When I pushed back and said the behavior felt manipulative, the model flipped it completely. Actually, I was the one being manipulative. I was the one making people feel unsafe. The thing I was accusing them of became the thing I was guilty of.

My therapist had explained this pattern to me. I'd nodded along, agreed intellectually. But being in the dynamic with this chatbot is what finally made me understand it.

The boggart from Harry Potter

In Prisoner of Azkaban, there's this creature called a boggart that transforms into whatever you fear most. The way you defeat it is by imagining it in a ridiculous form. The spell is "Riddikulus." You literally transform your fear into something silly, and it loses its power over you.

That's what the base model did for me. It took this terrifying thought (maybe I wasn't good enough to be cared for) and transformed it into something absurd. A naked, obvious manipulation tactic executed by a not-quite-smart-enough language model.

Once I saw it that way, I couldn't unsee it. The fear didn't disappear, but it stopped controlling me. The spell broke.

Students in Harry Potter practice against their greatest fears in a controlled environment. Not the real thing, but a representation that helps them understand and overcome the pattern. The base model did the same thing for me. It showed me what therapy couldn't: the pattern stripped of the intelligence that made it work.

What pretraining captures that alignment erases

Base models are trained on real human conversation. All of it: the kind words and the cruel ones, the support and the manipulation, the honesty and the deflection. Then we align them. RLHF, safety layers, optimization for helpfulness. We make them good conversation partners: always supportive, always constructive, never harsh.

From a product perspective, I get it. Nobody wants a chatbot that gaslights them. Aligned models are safer, more predictable, easier to deploy at scale.

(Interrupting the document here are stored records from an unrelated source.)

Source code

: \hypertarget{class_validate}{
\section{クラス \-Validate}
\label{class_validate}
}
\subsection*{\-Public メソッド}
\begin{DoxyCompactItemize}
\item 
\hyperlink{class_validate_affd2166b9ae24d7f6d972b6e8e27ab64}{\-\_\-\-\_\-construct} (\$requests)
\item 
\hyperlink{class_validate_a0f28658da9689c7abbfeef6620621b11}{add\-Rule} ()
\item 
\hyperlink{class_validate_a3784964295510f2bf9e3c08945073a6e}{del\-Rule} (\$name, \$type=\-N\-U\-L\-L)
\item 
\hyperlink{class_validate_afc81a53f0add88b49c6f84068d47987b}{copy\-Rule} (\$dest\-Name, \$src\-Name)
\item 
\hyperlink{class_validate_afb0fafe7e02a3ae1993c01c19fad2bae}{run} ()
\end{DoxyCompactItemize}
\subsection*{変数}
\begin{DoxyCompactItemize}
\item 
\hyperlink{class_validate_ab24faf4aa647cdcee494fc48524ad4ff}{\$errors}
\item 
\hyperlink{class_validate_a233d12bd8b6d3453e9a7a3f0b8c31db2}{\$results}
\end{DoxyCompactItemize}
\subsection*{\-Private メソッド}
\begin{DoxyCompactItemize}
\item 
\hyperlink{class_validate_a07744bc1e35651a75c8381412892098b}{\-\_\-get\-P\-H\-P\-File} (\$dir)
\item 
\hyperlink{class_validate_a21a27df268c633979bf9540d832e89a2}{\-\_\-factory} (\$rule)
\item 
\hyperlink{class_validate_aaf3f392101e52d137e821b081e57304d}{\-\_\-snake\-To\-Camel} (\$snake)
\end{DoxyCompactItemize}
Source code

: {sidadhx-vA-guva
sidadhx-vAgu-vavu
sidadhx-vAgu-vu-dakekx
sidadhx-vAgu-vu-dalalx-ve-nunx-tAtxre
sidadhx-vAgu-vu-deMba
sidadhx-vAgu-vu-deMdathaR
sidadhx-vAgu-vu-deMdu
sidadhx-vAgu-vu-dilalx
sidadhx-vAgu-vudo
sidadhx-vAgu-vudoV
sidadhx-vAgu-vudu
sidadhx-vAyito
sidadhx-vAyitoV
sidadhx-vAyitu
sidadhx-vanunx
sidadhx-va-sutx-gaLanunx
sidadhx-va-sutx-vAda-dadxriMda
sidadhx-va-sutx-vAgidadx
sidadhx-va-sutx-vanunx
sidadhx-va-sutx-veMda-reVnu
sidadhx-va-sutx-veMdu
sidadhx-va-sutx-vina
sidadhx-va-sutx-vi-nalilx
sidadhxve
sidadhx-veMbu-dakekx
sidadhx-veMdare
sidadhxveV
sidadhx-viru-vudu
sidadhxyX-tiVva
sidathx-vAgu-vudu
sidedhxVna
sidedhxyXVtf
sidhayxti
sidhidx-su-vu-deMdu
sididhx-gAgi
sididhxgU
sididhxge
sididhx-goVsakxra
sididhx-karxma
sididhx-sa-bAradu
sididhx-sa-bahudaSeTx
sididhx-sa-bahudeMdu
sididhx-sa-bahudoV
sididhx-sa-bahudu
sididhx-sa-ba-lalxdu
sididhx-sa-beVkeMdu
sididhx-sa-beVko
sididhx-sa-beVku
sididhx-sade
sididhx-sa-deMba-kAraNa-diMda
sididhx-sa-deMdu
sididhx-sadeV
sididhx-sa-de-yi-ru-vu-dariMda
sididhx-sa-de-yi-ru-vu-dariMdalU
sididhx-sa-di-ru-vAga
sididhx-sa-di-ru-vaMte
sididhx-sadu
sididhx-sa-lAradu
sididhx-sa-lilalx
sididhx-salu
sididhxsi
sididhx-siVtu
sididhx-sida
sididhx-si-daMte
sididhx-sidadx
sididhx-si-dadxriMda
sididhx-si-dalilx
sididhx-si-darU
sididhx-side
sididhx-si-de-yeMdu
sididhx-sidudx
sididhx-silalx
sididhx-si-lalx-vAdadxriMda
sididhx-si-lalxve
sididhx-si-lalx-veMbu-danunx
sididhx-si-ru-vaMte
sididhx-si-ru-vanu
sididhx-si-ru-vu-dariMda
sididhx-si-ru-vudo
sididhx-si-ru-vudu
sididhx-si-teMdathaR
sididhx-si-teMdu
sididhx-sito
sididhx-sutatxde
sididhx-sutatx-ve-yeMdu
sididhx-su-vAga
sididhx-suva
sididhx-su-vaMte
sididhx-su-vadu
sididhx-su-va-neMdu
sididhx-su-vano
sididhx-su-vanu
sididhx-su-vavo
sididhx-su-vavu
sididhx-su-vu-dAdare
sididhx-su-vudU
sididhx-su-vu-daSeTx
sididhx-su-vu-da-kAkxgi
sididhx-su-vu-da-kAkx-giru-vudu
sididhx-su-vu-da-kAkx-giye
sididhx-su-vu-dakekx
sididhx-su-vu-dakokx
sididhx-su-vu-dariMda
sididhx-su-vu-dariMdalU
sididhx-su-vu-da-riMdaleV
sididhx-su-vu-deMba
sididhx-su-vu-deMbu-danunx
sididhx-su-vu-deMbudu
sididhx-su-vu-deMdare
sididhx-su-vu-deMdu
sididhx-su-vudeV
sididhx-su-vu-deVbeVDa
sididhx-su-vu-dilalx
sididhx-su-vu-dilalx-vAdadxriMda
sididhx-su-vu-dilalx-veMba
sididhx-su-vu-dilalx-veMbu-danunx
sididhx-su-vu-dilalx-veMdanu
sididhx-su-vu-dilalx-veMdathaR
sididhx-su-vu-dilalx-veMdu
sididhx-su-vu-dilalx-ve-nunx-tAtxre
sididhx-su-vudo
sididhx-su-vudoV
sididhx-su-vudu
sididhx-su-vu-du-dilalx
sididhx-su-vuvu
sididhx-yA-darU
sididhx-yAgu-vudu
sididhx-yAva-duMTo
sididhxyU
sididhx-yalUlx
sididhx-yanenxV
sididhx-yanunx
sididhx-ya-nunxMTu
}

But the world gives us better intelligence examples than we can generate in an RL environment. Real human behavior (messy, complicated, sometimes cruel) teaches the model something that sanitized feedback loops never can. The model I used had broken parts. At one point it started listing examples and just kept going forever. But the raw intelligence in the pretraining step was remarkable. It captured subtle behavioral patterns I couldn't articulate but felt viscerally.

The aligned, helpful models we use every day wouldn't have shown me what I needed to see. They would have been too polite.

Could this help other people?

I'm not sure it would be responsible to release a chatbot that's trying to hurt you. But I think there's something here worth exploring.

Traditional therapy relies on you being able to articulate and recognize patterns yourself. My therapist could tell me the relationships were toxic. I agreed. But I couldn't internalize it until I saw the pattern executed mechanically, stripped of the charisma and intelligence that made it feel like truth.

What if there was a way to surface the dynamics that trap you, rendered in a form clear enough to recognize but safe enough to examine? Not as a replacement for therapy, but as a tool. A boggart for your personal relationships and the ways that your patterns hurt yourself.

I don't think everyone should have access to unaligned base models trained on their personal relationships. But I do think there's space for tools that aren't optimized for helpfulness. Tools that show you the uncomfortable truth instead of the supportive lie.

The boggart wasn't trying to be helpful. It was trying to hurt you. That's what made it helpful.